### PROBLEM REQUIREMENTS
What you return should be every record, retyped without a single change.

### EXERCISE DATA
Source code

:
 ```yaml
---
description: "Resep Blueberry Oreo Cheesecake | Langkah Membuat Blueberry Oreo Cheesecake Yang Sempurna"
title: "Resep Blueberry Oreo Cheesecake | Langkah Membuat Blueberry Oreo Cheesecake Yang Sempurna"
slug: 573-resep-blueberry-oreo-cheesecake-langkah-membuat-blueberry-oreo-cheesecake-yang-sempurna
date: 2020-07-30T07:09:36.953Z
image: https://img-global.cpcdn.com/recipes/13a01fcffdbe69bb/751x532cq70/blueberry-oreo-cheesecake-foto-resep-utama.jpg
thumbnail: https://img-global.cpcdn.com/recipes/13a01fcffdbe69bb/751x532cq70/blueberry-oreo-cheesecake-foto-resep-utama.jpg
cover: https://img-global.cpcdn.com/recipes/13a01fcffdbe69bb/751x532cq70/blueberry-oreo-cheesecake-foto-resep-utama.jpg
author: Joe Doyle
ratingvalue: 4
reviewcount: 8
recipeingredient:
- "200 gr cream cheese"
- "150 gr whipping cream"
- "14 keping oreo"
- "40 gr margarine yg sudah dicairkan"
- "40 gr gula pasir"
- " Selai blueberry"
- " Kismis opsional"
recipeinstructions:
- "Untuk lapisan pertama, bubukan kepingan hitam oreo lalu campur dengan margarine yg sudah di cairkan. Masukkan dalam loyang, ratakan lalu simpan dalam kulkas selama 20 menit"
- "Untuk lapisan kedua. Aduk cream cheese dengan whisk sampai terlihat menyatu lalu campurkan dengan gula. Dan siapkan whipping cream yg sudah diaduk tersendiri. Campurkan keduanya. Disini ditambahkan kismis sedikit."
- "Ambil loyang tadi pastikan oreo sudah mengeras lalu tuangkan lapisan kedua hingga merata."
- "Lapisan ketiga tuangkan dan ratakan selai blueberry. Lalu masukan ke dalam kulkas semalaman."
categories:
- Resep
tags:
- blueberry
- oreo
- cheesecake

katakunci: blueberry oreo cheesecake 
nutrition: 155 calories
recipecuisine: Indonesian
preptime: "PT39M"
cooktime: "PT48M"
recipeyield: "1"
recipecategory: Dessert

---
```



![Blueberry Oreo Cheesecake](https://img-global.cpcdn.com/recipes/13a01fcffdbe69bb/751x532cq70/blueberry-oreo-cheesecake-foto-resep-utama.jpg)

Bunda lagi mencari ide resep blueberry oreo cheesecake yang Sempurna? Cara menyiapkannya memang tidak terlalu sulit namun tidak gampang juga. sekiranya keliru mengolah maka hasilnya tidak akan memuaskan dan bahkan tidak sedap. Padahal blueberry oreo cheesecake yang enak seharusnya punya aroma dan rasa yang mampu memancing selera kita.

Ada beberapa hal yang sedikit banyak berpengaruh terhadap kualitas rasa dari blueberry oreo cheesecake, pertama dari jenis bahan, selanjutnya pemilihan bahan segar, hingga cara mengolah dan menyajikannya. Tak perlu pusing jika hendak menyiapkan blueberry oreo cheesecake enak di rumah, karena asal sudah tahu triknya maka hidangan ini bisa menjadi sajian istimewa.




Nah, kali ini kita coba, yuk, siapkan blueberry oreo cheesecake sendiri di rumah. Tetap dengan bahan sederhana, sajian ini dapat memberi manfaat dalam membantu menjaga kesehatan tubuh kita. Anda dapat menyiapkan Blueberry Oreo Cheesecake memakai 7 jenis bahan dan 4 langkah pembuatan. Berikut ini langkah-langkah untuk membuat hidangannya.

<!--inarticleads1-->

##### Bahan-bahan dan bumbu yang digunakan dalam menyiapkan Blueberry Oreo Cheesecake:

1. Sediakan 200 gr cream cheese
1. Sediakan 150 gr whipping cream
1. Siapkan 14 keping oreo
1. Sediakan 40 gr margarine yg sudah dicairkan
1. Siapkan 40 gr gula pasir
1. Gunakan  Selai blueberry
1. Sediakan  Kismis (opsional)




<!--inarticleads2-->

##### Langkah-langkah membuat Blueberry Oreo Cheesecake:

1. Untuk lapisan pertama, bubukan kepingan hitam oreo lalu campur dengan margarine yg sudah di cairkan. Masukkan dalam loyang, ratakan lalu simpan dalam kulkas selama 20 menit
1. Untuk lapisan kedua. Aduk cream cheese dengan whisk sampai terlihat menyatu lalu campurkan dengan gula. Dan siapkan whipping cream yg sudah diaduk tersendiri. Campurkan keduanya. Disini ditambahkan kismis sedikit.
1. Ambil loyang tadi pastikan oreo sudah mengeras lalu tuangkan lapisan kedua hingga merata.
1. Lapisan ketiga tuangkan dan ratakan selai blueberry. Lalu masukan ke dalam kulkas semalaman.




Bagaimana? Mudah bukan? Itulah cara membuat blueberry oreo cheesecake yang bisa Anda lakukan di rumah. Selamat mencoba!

### EXPECTED OUTPUT
Source code

:
 ```yaml
---
description: "Resep Blueberry Oreo Cheesecake | Langkah Membuat Blueberry Oreo Cheesecake Yang Sempurna"
title: "Resep Blueberry Oreo Cheesecake | Langkah Membuat Blueberry Oreo Cheesecake Yang Sempurna"
slug: 573-resep-blueberry-oreo-cheesecake-langkah-membuat-blueberry-oreo-cheesecake-yang-sempurna
date: 2020-07-30T07:09:36.953Z
image: https://img-global.cpcdn.com/recipes/13a01fcffdbe69bb/751x532cq70/blueberry-oreo-cheesecake-foto-resep-utama.jpg
thumbnail: https://img-global.cpcdn.com/recipes/13a01fcffdbe69bb/751x532cq70/blueberry-oreo-cheesecake-foto-resep-utama.jpg
cover: https://img-global.cpcdn.com/recipes/13a01fcffdbe69bb/751x532cq70/blueberry-oreo-cheesecake-foto-resep-utama.jpg
author: Joe Doyle
ratingvalue: 4
reviewcount: 8
recipeingredient:
- "200 gr cream cheese"
- "150 gr whipping cream"
- "14 keping oreo"
- "40 gr margarine yg sudah dicairkan"
- "40 gr gula pasir"
- " Selai blueberry"
- " Kismis opsional"
recipeinstructions:
- "Untuk lapisan pertama, bubukan kepingan hitam oreo lalu campur dengan margarine yg sudah di cairkan. Masukkan dalam loyang, ratakan lalu simpan dalam kulkas selama 20 menit"
- "Untuk lapisan kedua. Aduk cream cheese dengan whisk sampai terlihat menyatu lalu campurkan dengan gula. Dan siapkan whipping cream yg sudah diaduk tersendiri. Campurkan keduanya. Disini ditambahkan kismis sedikit."
- "Ambil loyang tadi pastikan oreo sudah mengeras lalu tuangkan lapisan kedua hingga merata."
- "Lapisan ketiga tuangkan dan ratakan selai blueberry. Lalu masukan ke dalam kulkas semalaman."
categories:
- Resep
tags:
- blueberry
- oreo
- cheesecake

katakunci: blueberry oreo cheesecake 
nutrition: 155 calories
recipecuisine: Indonesian
preptime: "PT39M"
cooktime: "PT48M"
recipeyield: "1"
recipecategory: Dessert

---
```



![Blueberry Oreo Cheesecake](https://img-global.cpcdn.com/recipes/13a01fcffdbe69bb/751x532cq70/blueberry-oreo-cheesecake-foto-resep-utama.jpg)

Bunda lagi mencari ide resep blueberry oreo cheesecake yang Sempurna? Cara menyiapkannya memang tidak terlalu sulit namun tidak gampang juga. sekiranya keliru mengolah maka hasilnya tidak akan memuaskan dan bahkan tidak sedap. Padahal blueberry oreo cheesecake yang enak seharusnya punya aroma dan rasa yang mampu memancing selera kita.

Ada beberapa hal yang sedikit banyak berpengaruh terhadap kualitas rasa dari blueberry oreo cheesecake, pertama dari jenis bahan, selanjutnya pemilihan bahan segar, hingga cara mengolah dan menyajikannya. Tak perlu pusing jika hendak menyiapkan blueberry oreo cheesecake enak di rumah, karena asal sudah tahu triknya maka hidangan ini bisa menjadi sajian istimewa.




Nah, kali ini kita coba, yuk, siapkan blueberry oreo cheesecake sendiri di rumah. Tetap dengan bahan sederhana, sajian ini dapat memberi manfaat dalam membantu menjaga kesehatan tubuh kita. Anda dapat menyiapkan Blueberry Oreo Cheesecake memakai 7 jenis bahan dan 4 langkah pembuatan. Berikut ini langkah-langkah untuk membuat hidangannya.

<!--inarticleads1-->

##### Bahan-bahan dan bumbu yang digunakan dalam menyiapkan Blueberry Oreo Cheesecake:

1. Sediakan 200 gr cream cheese
1. Sediakan 150 gr whipping cream
1. Siapkan 14 keping oreo
1. Sediakan 40 gr margarine yg sudah dicairkan
1. Siapkan 40 gr gula pasir
1. Gunakan  Selai blueberry
1. Sediakan  Kismis (opsional)




<!--inarticleads2-->

##### Langkah-langkah membuat Blueberry Oreo Cheesecake:

1. Untuk lapisan pertama, bubukan kepingan hitam oreo lalu campur dengan margarine yg sudah di cairkan. Masukkan dalam loyang, ratakan lalu simpan dalam kulkas selama 20 menit
1. Untuk lapisan kedua. Aduk cream cheese dengan whisk sampai terlihat menyatu lalu campurkan dengan gula. Dan siapkan whipping cream yg sudah diaduk tersendiri. Campurkan keduanya. Disini ditambahkan kismis sedikit.
1. Ambil loyang tadi pastikan oreo sudah mengeras lalu tuangkan lapisan kedua hingga merata.
1. Lapisan ketiga tuangkan dan ratakan selai blueberry. Lalu masukan ke dalam kulkas semalaman.




Bagaimana? Mudah bukan? Itulah cara membuat blueberry oreo cheesecake yang bisa Anda lakukan di rumah. Selamat mencoba!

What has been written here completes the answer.